EXTRACTED ENTRIES:

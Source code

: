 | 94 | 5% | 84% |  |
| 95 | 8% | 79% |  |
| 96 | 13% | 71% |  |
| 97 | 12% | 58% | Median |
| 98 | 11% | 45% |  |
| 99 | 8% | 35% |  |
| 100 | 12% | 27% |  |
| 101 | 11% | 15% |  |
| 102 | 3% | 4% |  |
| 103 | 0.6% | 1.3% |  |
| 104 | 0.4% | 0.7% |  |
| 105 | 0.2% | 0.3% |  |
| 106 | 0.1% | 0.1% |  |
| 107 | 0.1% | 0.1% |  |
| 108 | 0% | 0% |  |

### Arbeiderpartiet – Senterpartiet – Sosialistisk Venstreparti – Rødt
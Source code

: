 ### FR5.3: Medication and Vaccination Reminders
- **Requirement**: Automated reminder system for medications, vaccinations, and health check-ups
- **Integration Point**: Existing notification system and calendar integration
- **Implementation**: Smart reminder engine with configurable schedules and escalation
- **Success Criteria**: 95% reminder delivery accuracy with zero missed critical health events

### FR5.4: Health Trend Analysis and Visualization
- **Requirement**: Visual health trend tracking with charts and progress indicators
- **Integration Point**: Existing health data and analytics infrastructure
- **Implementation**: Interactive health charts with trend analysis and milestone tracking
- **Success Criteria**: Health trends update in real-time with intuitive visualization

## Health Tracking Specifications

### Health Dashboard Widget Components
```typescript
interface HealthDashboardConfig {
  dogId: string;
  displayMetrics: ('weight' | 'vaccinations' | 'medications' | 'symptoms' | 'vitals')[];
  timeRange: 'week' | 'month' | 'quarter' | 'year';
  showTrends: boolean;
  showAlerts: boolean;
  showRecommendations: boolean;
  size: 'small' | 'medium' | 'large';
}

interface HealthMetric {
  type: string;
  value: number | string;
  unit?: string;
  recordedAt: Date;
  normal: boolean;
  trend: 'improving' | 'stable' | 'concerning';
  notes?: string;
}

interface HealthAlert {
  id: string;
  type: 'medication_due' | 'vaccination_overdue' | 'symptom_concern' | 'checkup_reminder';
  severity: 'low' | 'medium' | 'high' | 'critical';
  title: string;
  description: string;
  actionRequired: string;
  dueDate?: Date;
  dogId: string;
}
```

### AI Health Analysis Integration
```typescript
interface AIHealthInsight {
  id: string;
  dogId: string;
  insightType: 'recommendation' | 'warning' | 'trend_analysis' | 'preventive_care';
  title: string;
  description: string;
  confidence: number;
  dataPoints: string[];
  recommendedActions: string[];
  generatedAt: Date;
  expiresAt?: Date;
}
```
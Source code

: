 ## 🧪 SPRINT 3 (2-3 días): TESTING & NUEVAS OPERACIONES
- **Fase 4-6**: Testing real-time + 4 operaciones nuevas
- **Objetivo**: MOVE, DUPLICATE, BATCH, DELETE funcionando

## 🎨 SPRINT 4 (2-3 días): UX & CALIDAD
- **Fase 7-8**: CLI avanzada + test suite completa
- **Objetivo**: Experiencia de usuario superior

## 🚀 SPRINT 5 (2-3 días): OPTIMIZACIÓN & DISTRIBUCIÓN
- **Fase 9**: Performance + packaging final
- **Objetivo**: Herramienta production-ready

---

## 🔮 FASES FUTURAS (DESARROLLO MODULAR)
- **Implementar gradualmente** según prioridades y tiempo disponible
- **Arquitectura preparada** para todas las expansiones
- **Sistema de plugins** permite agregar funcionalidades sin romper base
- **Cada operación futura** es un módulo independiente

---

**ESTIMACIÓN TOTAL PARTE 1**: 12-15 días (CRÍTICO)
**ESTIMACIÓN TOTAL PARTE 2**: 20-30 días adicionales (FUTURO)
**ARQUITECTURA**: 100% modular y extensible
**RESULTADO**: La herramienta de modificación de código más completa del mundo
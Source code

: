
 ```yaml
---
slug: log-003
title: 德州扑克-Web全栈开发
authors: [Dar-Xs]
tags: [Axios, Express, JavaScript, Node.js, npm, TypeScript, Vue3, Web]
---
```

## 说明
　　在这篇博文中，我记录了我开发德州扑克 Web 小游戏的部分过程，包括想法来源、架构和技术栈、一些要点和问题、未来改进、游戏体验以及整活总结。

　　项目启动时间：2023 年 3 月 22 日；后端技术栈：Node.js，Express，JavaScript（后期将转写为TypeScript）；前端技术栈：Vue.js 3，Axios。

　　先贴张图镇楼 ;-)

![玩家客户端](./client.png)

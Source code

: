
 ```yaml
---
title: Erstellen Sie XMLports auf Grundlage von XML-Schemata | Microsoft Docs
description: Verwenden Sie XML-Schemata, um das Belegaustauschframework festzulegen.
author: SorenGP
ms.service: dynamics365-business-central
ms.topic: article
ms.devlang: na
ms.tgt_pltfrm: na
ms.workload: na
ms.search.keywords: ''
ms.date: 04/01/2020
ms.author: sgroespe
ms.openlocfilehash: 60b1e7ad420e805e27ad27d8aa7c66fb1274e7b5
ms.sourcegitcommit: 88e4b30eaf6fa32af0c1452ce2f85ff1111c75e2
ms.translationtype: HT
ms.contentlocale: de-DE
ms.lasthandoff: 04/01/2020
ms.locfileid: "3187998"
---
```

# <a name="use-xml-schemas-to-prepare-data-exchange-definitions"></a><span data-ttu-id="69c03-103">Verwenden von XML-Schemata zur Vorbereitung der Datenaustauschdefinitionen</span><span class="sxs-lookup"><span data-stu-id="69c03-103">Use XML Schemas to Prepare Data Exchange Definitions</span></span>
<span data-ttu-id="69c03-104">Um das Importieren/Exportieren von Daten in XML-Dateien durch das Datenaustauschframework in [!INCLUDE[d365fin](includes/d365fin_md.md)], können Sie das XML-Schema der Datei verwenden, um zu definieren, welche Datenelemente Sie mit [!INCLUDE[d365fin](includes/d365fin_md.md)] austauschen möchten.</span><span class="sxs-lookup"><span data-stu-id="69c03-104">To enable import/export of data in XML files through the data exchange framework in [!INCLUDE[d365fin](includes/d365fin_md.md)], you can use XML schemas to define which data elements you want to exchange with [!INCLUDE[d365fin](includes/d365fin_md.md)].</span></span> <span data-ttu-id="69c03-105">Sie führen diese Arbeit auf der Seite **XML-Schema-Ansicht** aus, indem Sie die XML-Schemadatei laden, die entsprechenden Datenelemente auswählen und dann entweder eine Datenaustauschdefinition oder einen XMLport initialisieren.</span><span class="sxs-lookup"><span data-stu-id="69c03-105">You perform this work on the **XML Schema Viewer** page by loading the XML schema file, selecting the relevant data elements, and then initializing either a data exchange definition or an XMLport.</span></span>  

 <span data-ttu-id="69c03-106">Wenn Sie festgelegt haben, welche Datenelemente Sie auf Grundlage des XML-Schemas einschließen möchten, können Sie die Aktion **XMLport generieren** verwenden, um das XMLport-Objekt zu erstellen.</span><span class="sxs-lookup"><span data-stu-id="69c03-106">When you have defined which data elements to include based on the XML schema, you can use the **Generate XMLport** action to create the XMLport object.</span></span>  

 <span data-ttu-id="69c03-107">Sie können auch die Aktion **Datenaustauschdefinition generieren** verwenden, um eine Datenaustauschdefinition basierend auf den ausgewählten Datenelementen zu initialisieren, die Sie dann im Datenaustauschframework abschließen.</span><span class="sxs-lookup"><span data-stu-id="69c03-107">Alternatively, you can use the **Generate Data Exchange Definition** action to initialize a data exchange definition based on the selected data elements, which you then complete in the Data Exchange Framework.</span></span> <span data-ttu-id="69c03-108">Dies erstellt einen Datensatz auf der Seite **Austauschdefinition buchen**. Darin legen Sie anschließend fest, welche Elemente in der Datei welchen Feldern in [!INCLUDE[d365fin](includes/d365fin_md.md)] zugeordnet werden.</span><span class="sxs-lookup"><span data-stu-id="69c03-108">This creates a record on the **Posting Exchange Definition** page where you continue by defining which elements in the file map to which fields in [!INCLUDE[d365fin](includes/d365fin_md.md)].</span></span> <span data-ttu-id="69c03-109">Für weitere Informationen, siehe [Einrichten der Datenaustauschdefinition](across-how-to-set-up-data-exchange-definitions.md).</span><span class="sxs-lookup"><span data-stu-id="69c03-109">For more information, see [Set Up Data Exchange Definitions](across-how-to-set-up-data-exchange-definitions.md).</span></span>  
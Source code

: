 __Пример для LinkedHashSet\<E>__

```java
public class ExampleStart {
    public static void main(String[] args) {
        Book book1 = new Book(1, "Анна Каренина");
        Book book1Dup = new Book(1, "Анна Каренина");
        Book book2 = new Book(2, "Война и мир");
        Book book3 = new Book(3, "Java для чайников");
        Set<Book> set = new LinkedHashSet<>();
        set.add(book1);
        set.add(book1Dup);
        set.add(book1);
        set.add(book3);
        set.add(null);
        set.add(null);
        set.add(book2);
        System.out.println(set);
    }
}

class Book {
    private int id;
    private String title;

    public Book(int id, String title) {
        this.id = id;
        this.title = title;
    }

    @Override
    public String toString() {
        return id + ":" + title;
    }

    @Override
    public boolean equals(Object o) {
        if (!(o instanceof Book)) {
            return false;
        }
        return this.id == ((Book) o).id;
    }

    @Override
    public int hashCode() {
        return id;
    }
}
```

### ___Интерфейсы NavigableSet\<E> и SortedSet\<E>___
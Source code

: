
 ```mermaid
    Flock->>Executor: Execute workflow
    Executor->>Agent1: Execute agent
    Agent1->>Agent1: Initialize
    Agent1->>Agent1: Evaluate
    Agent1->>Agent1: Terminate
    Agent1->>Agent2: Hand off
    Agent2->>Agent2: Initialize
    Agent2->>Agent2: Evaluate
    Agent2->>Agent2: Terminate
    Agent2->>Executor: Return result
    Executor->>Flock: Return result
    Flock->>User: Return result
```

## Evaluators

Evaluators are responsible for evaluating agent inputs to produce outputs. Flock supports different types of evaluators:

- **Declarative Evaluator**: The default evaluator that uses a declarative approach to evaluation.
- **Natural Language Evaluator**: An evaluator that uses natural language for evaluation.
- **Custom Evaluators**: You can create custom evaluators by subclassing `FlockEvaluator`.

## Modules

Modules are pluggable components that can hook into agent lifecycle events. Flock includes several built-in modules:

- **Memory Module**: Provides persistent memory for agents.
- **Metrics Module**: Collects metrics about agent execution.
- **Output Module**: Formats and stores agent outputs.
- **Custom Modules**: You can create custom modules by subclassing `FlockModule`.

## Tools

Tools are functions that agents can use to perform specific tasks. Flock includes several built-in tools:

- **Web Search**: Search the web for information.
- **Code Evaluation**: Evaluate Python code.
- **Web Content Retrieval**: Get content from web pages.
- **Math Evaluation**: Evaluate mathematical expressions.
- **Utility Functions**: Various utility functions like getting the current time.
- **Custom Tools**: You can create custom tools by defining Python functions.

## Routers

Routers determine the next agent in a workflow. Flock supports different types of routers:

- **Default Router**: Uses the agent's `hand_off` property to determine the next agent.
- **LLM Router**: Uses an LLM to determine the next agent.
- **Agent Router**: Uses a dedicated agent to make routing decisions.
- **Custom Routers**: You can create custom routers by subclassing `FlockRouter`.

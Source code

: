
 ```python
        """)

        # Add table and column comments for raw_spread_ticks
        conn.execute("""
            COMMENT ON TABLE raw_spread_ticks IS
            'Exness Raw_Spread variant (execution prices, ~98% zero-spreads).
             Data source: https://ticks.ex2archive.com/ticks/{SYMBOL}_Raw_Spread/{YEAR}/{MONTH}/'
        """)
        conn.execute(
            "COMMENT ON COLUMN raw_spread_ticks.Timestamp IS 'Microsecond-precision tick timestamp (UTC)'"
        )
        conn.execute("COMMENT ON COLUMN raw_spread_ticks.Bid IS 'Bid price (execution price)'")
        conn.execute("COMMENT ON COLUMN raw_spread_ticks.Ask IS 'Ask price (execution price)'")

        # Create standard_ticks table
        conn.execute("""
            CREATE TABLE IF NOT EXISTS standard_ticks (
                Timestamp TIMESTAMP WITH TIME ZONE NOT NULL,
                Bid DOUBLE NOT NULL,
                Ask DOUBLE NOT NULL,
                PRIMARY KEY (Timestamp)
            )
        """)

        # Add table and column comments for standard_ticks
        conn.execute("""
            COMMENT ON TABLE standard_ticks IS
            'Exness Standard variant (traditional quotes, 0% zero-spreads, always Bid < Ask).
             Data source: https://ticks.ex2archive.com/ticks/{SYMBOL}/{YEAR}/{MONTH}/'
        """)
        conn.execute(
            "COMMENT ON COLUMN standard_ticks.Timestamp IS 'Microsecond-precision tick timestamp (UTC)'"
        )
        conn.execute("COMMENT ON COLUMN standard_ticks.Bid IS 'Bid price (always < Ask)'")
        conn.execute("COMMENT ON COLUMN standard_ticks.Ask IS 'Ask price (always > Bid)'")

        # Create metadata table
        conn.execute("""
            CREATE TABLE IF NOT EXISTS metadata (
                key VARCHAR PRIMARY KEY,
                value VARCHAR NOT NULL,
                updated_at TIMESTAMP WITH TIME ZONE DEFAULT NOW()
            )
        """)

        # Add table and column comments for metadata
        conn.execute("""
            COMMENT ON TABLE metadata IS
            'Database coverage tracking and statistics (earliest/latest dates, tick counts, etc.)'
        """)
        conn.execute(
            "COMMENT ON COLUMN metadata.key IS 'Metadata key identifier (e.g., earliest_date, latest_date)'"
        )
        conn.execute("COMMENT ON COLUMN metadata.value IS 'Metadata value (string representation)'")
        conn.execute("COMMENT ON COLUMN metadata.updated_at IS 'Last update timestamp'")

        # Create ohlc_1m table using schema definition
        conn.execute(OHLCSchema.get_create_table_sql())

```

PROMPT:
In the entries above, find each line with the word "value" and show it.

ANSWER SPACE:
  value: number | string;
                value VARCHAR NOT NULL,
        conn.execute("COMMENT ON COLUMN metadata.value IS 'Metadata value (string representation)'")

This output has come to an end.